**What is expected**
What lines of the listing below contain the word "keresése"? Copy each of them out.

• • • • • • •

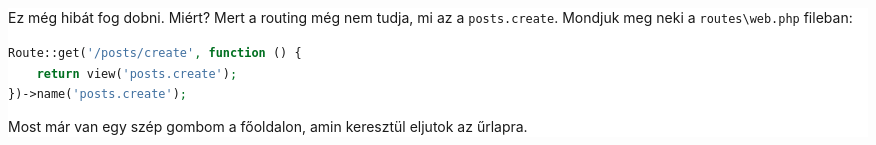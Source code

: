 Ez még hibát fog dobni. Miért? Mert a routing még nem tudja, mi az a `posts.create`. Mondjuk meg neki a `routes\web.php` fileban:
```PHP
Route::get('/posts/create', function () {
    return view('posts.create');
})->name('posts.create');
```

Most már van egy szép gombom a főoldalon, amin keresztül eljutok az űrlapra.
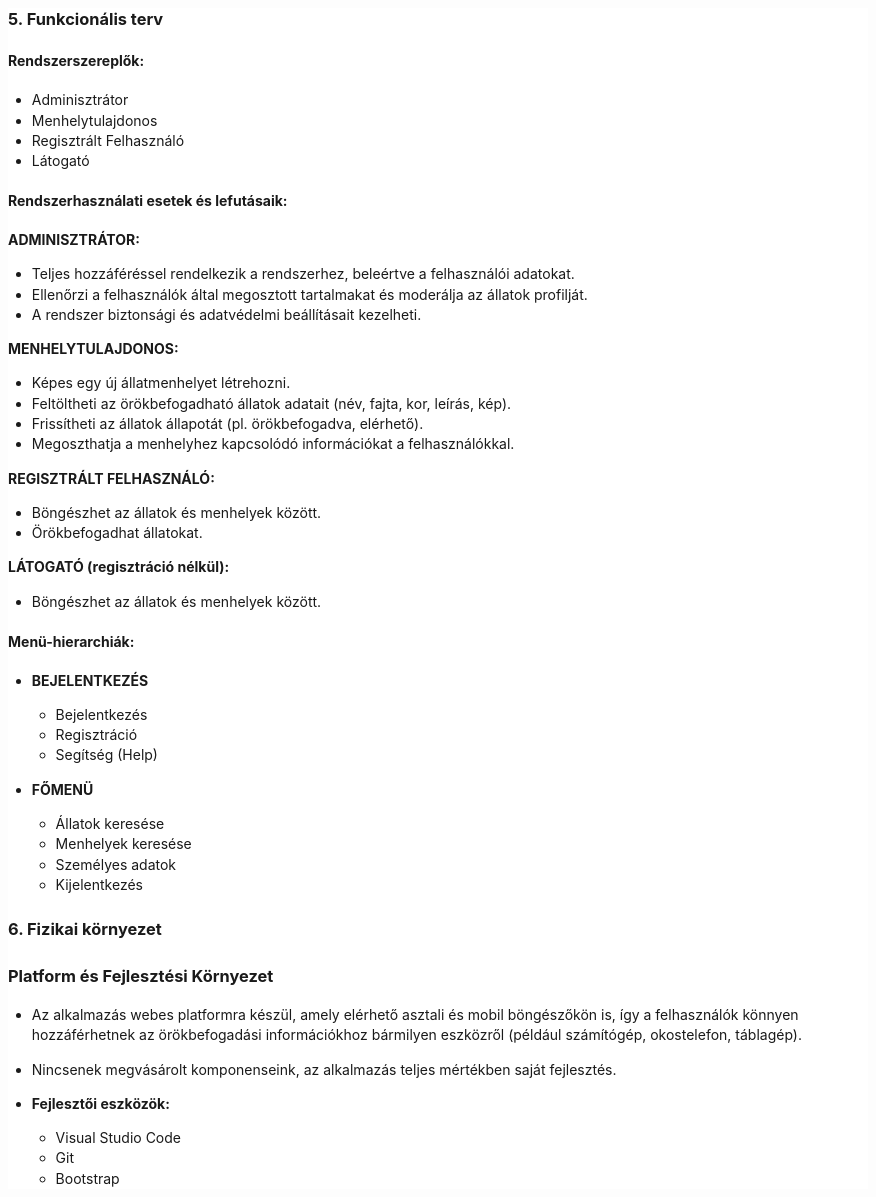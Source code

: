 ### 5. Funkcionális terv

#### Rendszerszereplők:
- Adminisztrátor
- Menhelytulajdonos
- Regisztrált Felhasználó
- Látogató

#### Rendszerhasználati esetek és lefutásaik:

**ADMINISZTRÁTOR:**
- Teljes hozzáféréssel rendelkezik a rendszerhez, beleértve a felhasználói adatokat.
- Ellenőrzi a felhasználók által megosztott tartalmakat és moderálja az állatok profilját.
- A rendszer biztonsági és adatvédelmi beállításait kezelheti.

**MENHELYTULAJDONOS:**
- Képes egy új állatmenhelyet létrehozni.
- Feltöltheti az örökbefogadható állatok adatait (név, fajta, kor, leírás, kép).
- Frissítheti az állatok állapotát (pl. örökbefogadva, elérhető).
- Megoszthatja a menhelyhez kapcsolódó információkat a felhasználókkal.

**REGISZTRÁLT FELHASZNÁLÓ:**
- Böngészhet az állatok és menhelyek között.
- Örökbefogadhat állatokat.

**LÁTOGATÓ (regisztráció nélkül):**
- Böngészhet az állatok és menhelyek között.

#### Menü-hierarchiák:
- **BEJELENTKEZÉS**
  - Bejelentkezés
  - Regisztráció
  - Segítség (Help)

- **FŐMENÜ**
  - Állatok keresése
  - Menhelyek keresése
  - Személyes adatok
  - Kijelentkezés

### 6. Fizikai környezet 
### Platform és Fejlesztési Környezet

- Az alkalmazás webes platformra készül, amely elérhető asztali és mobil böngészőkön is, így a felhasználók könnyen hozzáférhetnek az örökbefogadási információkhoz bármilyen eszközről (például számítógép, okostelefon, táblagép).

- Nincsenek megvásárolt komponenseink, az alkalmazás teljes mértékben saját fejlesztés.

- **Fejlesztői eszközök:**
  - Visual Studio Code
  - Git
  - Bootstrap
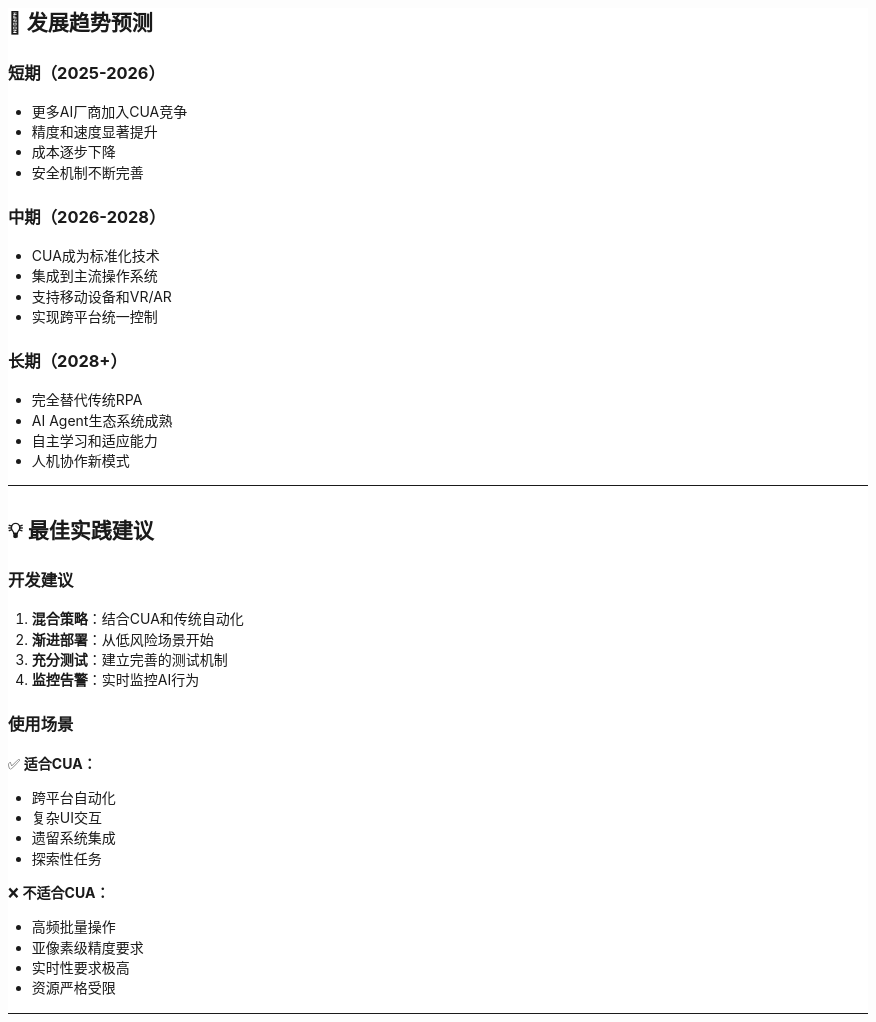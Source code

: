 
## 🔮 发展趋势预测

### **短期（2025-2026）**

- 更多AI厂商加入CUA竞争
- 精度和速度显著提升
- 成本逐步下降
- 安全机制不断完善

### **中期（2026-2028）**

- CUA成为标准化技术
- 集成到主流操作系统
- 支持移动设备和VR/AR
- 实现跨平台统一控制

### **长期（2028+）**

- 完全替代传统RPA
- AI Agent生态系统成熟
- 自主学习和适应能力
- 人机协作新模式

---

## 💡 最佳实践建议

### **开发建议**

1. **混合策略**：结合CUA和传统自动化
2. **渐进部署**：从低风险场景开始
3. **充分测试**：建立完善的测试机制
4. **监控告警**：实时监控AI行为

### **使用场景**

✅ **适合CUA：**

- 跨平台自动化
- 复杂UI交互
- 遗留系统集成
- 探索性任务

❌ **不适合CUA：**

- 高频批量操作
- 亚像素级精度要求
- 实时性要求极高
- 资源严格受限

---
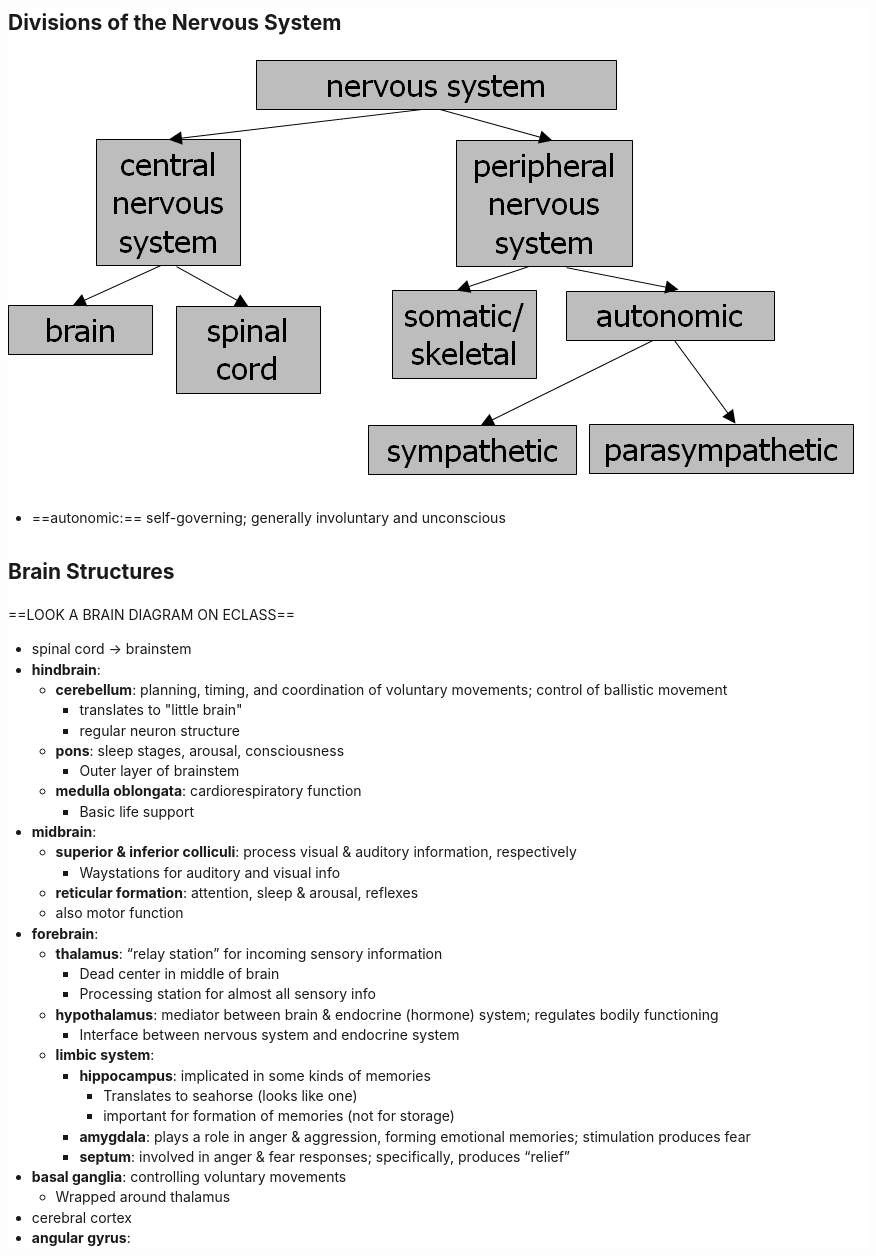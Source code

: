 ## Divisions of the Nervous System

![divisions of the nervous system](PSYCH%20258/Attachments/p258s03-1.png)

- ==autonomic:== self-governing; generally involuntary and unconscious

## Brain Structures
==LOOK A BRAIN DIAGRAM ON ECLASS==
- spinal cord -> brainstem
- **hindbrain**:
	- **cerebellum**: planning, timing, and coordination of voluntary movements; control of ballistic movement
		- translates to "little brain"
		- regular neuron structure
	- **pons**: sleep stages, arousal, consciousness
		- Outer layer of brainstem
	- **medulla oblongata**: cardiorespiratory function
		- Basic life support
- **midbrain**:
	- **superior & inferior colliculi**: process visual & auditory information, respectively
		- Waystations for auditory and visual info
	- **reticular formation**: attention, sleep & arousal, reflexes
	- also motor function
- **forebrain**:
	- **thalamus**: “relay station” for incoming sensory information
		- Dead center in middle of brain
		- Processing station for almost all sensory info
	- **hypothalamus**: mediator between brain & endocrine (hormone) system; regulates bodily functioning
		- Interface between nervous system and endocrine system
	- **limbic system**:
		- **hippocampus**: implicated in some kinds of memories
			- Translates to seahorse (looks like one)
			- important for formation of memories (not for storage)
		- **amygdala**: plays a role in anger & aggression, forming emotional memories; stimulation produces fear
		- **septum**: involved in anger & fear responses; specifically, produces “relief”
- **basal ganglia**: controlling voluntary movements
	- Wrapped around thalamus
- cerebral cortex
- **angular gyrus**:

• • • • • • •

**Your response**
  - Állatok keresése
  - Menhelyek keresése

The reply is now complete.